EXERCISE INSTRUCTIONS —
What is the number of lines in these entries that contain "withdrawing"? State it alone.

[Collected data]
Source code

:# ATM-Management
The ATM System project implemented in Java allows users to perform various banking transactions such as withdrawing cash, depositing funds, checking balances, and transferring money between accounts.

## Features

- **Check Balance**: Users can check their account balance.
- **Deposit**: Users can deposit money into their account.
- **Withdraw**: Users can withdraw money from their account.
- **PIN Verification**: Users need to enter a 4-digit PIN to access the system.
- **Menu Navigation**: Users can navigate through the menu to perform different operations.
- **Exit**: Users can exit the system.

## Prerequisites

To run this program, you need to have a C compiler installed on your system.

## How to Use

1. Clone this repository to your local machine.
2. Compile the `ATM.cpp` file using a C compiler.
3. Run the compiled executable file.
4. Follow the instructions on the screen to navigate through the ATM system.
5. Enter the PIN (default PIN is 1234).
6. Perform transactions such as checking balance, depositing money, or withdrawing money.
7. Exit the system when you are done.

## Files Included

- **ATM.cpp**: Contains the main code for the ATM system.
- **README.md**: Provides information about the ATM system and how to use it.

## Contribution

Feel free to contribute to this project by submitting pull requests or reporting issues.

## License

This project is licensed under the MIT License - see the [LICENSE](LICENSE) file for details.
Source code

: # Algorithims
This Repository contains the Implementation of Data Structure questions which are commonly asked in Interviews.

OUTPUT FOR THIS EXERCISE —
2